» Action item
Write each entry out again exactly, with nothing omitted.

» Exercise inputs

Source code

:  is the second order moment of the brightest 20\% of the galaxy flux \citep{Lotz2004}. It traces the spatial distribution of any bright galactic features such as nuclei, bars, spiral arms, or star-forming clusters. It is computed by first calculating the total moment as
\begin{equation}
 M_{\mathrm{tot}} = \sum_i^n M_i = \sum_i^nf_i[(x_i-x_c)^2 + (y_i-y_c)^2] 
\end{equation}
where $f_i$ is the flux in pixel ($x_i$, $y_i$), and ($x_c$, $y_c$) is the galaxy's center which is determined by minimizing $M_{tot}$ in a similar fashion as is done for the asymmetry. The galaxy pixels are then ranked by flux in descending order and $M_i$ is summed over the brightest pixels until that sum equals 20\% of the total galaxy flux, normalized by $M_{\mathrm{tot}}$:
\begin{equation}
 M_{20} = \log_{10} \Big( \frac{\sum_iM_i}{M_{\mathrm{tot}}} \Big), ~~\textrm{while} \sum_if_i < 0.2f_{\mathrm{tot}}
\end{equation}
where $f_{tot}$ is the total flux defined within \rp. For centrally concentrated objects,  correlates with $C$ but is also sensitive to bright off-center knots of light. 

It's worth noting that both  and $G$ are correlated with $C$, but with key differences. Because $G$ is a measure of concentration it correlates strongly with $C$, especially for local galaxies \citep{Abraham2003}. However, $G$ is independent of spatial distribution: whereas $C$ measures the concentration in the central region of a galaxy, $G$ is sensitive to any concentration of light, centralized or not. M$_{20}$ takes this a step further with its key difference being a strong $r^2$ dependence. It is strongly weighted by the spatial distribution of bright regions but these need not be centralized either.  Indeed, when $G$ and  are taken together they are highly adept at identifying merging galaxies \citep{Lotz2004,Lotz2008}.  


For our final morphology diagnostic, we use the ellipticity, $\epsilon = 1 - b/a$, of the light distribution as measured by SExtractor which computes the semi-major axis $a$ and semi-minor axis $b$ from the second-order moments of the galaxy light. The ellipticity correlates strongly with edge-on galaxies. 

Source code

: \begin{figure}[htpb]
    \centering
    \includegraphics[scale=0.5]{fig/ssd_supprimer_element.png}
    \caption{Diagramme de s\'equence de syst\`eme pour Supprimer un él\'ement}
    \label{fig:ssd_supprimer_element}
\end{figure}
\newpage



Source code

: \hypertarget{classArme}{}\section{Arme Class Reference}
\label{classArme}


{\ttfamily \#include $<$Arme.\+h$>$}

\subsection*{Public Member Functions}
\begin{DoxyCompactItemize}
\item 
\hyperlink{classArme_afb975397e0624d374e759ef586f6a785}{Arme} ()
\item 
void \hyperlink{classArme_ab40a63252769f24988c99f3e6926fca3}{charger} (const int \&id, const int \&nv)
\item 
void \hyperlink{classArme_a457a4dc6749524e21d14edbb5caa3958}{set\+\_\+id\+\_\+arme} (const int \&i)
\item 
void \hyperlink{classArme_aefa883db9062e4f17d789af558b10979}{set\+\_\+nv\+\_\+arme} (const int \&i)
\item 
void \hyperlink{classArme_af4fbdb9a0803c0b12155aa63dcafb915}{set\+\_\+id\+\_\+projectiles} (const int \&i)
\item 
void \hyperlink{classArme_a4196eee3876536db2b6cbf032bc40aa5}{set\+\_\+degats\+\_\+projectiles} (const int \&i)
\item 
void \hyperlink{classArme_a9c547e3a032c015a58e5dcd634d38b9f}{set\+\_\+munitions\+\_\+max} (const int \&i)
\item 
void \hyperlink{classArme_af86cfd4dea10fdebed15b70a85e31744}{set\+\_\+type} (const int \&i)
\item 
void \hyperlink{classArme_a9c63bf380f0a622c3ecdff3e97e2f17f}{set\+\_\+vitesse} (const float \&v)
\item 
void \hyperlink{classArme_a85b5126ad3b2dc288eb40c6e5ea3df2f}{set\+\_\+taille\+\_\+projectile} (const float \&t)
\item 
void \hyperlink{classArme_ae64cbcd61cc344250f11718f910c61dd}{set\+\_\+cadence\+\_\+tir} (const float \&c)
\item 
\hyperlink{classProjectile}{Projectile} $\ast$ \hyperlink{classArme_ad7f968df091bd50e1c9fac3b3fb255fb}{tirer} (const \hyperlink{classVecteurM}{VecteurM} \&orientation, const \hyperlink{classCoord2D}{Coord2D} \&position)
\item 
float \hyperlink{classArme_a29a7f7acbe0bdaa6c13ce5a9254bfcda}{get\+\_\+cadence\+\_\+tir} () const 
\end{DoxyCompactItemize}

» Result of this task
Source code

:  is the second order moment of the brightest 20\% of the galaxy flux \citep{Lotz2004}. It traces the spatial distribution of any bright galactic features such as nuclei, bars, spiral arms, or star-forming clusters. It is computed by first calculating the total moment as
\begin{equation}
 M_{\mathrm{tot}} = \sum_i^n M_i = \sum_i^nf_i[(x_i-x_c)^2 + (y_i-y_c)^2] 
\end{equation}
where $f_i$ is the flux in pixel ($x_i$, $y_i$), and ($x_c$, $y_c$) is the galaxy's center which is determined by minimizing $M_{tot}$ in a similar fashion as is done for the asymmetry. The galaxy pixels are then ranked by flux in descending order and $M_i$ is summed over the brightest pixels until that sum equals 20\% of the total galaxy flux, normalized by $M_{\mathrm{tot}}$:
\begin{equation}
 M_{20} = \log_{10} \Big( \frac{\sum_iM_i}{M_{\mathrm{tot}}} \Big), ~~\textrm{while} \sum_if_i < 0.2f_{\mathrm{tot}}
\end{equation}
where $f_{tot}$ is the total flux defined within \rp. For centrally concentrated objects,  correlates with $C$ but is also sensitive to bright off-center knots of light. 

It's worth noting that both  and $G$ are correlated with $C$, but with key differences. Because $G$ is a measure of concentration it correlates strongly with $C$, especially for local galaxies \citep{Abraham2003}. However, $G$ is independent of spatial distribution: whereas $C$ measures the concentration in the central region of a galaxy, $G$ is sensitive to any concentration of light, centralized or not. M$_{20}$ takes this a step further with its key difference being a strong $r^2$ dependence. It is strongly weighted by the spatial distribution of bright regions but these need not be centralized either.  Indeed, when $G$ and  are taken together they are highly adept at identifying merging galaxies \citep{Lotz2004,Lotz2008}.  


For our final morphology diagnostic, we use the ellipticity, $\epsilon = 1 - b/a$, of the light distribution as measured by SExtractor which computes the semi-major axis $a$ and semi-minor axis $b$ from the second-order moments of the galaxy light. The ellipticity correlates strongly with edge-on galaxies. 

Source code

: \begin{figure}[htpb]
    \centering
    \includegraphics[scale=0.5]{fig/ssd_supprimer_element.png}
    \caption{Diagramme de s\'equence de syst\`eme pour Supprimer un él\'ement}
    \label{fig:ssd_supprimer_element}
\end{figure}
\newpage



Source code

: \hypertarget{classArme}{}\section{Arme Class Reference}
\label{classArme}


{\ttfamily \#include $<$Arme.\+h$>$}

\subsection*{Public Member Functions}
\begin{DoxyCompactItemize}
\item 
\hyperlink{classArme_afb975397e0624d374e759ef586f6a785}{Arme} ()
\item 
void \hyperlink{classArme_ab40a63252769f24988c99f3e6926fca3}{charger} (const int \&id, const int \&nv)
\item 
void \hyperlink{classArme_a457a4dc6749524e21d14edbb5caa3958}{set\+\_\+id\+\_\+arme} (const int \&i)
\item 
void \hyperlink{classArme_aefa883db9062e4f17d789af558b10979}{set\+\_\+nv\+\_\+arme} (const int \&i)
\item 
void \hyperlink{classArme_af4fbdb9a0803c0b12155aa63dcafb915}{set\+\_\+id\+\_\+projectiles} (const int \&i)
\item 
void \hyperlink{classArme_a4196eee3876536db2b6cbf032bc40aa5}{set\+\_\+degats\+\_\+projectiles} (const int \&i)
\item 
void \hyperlink{classArme_a9c547e3a032c015a58e5dcd634d38b9f}{set\+\_\+munitions\+\_\+max} (const int \&i)
\item 
void \hyperlink{classArme_af86cfd4dea10fdebed15b70a85e31744}{set\+\_\+type} (const int \&i)
\item 
void \hyperlink{classArme_a9c63bf380f0a622c3ecdff3e97e2f17f}{set\+\_\+vitesse} (const float \&v)
\item 
void \hyperlink{classArme_a85b5126ad3b2dc288eb40c6e5ea3df2f}{set\+\_\+taille\+\_\+projectile} (const float \&t)
\item 
void \hyperlink{classArme_ae64cbcd61cc344250f11718f910c61dd}{set\+\_\+cadence\+\_\+tir} (const float \&c)
\item 
\hyperlink{classProjectile}{Projectile} $\ast$ \hyperlink{classArme_ad7f968df091bd50e1c9fac3b3fb255fb}{tirer} (const \hyperlink{classVecteurM}{VecteurM} \&orientation, const \hyperlink{classCoord2D}{Coord2D} \&position)
\item 
float \hyperlink{classArme_a29a7f7acbe0bdaa6c13ce5a9254bfcda}{get\+\_\+cadence\+\_\+tir} () const 
\end{DoxyCompactItemize}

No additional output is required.